#Harambee63 Africa’s Anthem “God Bless Africa”

#Harambee63 Africa’s Anthem “God Bless Africa”

Enoch Sontonga
Enoch Sontonga

Nkosi sikelel’ iAfrica was composed in 1897 by Xhosa composer, Enoch Mankayi Sontonga at the age of 24. It was a prayer that God will bless Africa, a song that was influenced by the suffering he saw of the Black people in South Africa.

It was based on tune, “Aberystwyth” by a Welsh composer Joseph Parry, originally composed in 1879. The additional lyrics were added by Xhosa poet Samuel Edward Krune Mqhay in 1927.

It was formally adopted by Tanzania (Swahili Version) and Zambia (English Version and Adaptation) as their national anthems. Part of it was also adopted in South Africa’s anthem. Namibia and Zimbabwe initially used it as an anthem as well. It has been translated into French, Kiswahili, Chichewa, Sotho (for Malawi and Zambia) and the word “Africa” could be replaced by any nation that sought to adopt it.

Mang’u High School also uses it as an anthem.

The hymn that Sontonga wrote transformed into a song for liberation and was also sung in African Methodist Episcopal (AME) Churches during the African – American Civil Rights Movement of the 1950s and 60s in the U.S.

The A.M.E Church was founded in 1816 in the United Stated, by free blacks.

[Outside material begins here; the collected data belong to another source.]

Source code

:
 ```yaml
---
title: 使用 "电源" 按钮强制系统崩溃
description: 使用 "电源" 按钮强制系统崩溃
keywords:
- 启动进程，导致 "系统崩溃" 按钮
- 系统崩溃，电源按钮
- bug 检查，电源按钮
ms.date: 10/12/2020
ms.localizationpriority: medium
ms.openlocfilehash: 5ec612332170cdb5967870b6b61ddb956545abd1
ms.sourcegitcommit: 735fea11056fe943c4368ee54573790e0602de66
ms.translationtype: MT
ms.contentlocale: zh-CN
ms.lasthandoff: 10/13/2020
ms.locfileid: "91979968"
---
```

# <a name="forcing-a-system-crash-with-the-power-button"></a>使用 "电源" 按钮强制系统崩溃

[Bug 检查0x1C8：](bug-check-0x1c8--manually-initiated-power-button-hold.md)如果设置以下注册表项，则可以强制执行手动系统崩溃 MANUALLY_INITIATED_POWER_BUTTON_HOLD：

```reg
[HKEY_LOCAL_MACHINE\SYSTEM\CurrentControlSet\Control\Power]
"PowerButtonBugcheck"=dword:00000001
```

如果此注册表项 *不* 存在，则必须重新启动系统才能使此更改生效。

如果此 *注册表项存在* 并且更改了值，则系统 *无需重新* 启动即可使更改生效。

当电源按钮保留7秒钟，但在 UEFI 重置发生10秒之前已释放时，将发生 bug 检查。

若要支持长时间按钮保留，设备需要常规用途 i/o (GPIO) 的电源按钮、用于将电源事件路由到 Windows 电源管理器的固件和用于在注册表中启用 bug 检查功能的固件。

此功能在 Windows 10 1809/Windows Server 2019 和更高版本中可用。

Church in the U.S., like church in Kenya and in other parts of Africa, during colonial times, became the place to congregate and strengthen each other in the call for PanAfricanism – an ideology whose existence can be traced to 1791.

Nkosi sikelel’ iAfrica was the national anthem of the ANC.

In the 80’s at the height of calls for South’s Africa’s liberation from apartheid, Nkosi sikelel’ iAfrica was sung as a sign of solidarity for the struggle for Black People.

I heard this song for the first time in a little Catholic church in Waithaka – Dagoretti, at the age of 7, sang in Kiswahili. I remember listening to the congregations’ power and specifically to my grandmother’s voice. I remember too, that people were crying.